Our Dark Duet by Victoria Schwab
This Savage Song (2016), Schwab’s first book in her MONSTERS OF VERITY duology, introduced this world and its sharply drawn main characters Kate and August via a well and smoothly told story that ended with a great closing scene that whetted the reader’s desire for more of this story. In Our Dark Duet (2017), Schwab happily delivers with an equally-good sequel that resolves the narrative fully, though I for one wouldn’t mind if the author were to show us a few more nooks and crannies of this fascinating world. Fair warning — there will be unavoidable spoilers for book one.
I’ll let you turn to my review of book one for the detailed world description, but suffice to say that in this version of the geographic United States, monstrously violent acts birth literal monsters, ones that manifest from the residue of the violence. This Savage Song introduced the city of Verity and the three known types of monsters that preyed on the humans there: the animalistic and quite basic tooth-and-claw-live-in-the-dark Corsai (most numerous), the much more intelligent vampire-like Malchai, and the Sunai — rarest of them all (only three are known of in book one), as they are born from major multi-victim acts of violence.
In This Savage Song, Verity was a city split into North and South, two regions once at war that were in the seventh year of a very tenuous truce. By the end of that book, the truce was finished and the North was taken over by the monsters, led by a particularly dangerous and intelligent Malchai named Sloan, who overthrew the former human ruler, Collum Harker. Harker’s daughter Kate, and one of the Sunai from the south, August, were the young enemies-then-friends at the center of that story, and at its close August returned to do what he could for those in the south of the city while Kate left for another city.

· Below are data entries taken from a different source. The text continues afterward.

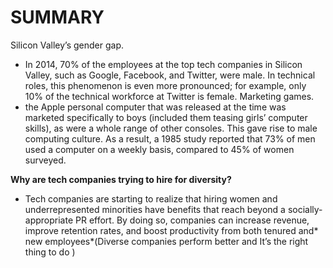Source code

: # SUMMARY #

Silicon Valley’s gender gap.

- In 2014, 70% of the employees at the top tech companies in Silicon Valley, such as Google, Facebook, and Twitter, were male. In technical roles, this phenomenon is even more pronounced; for example, only 10% of the technical workforce at Twitter is female.
Marketing games.
- the Apple personal computer that was released at the time was marketed specifically to boys (included them teasing girls’ computer skills), as were a whole range of other consoles. This gave rise to male computing culture. As a result, a 1985 study reported that 73% of men used a computer on a weekly basis, compared to 45% of women surveyed.

**Why are tech companies trying to hire for diversity?**
- Tech companies are starting to realize that hiring women and underrepresented minorities have benefits that reach beyond a socially-appropriate PR effort. By doing so, companies can increase revenue, improve retention rates, and boost productivity from both tenured and* new employees*(Diverse companies perform better and It’s the right thing to do )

Our Dark Duet picks up a few months later, with Kate in Prosperity City, juggling her daytime barista job and her nighttime job hunting monsters, aided by a small group of hacktivists whom she’s trying to avoid becoming close to (because close = pain). Meanwhile, back in Verity, August is working overtime to stop the monsters that have taken over the north from sweeping into the south as well. The problem is that it appears to do his best job of saving humans he has to become less human himself (yes, he’s not human, but in book one he wanted to be). What precipitates the two coming back together is the rise of brand new type of monster in Prosperity, one that can influence/mind-control humans into random acts of violence. When she learns that the monster has headed to Verity, Kate follows in an attempt to destroy it (she also has a personal reason for going after it, but I’ll avoid the spoiler).
Readers of course will anticipate the inevitable love story (it’s a YA fantasy after all), but as she did in book one, Schwab eschews the clichéd easy path of “insta-love.” Yes, the two kiss, but not for some length of time, and then things are put on hold for a while afterward. I won’t say what happens, but will say that it was one of the best portrayals of a young relationship that I’ve seen in some time: realistic, respectful, believable, mature (well, given that they are young).
This Savage Song had both Kate and August trying to find their place in the world, trying to learn just who they are (or who they should become). Our Dark Duet focuses more on August’s development in that regard, on how his aching need to protect people seems to inevitably clash with his aching desire to be more human. In the first book his foil on this was his brother Leo; here it’s another new Sunai named Soro, who doesn’t understand what August wants to be human for.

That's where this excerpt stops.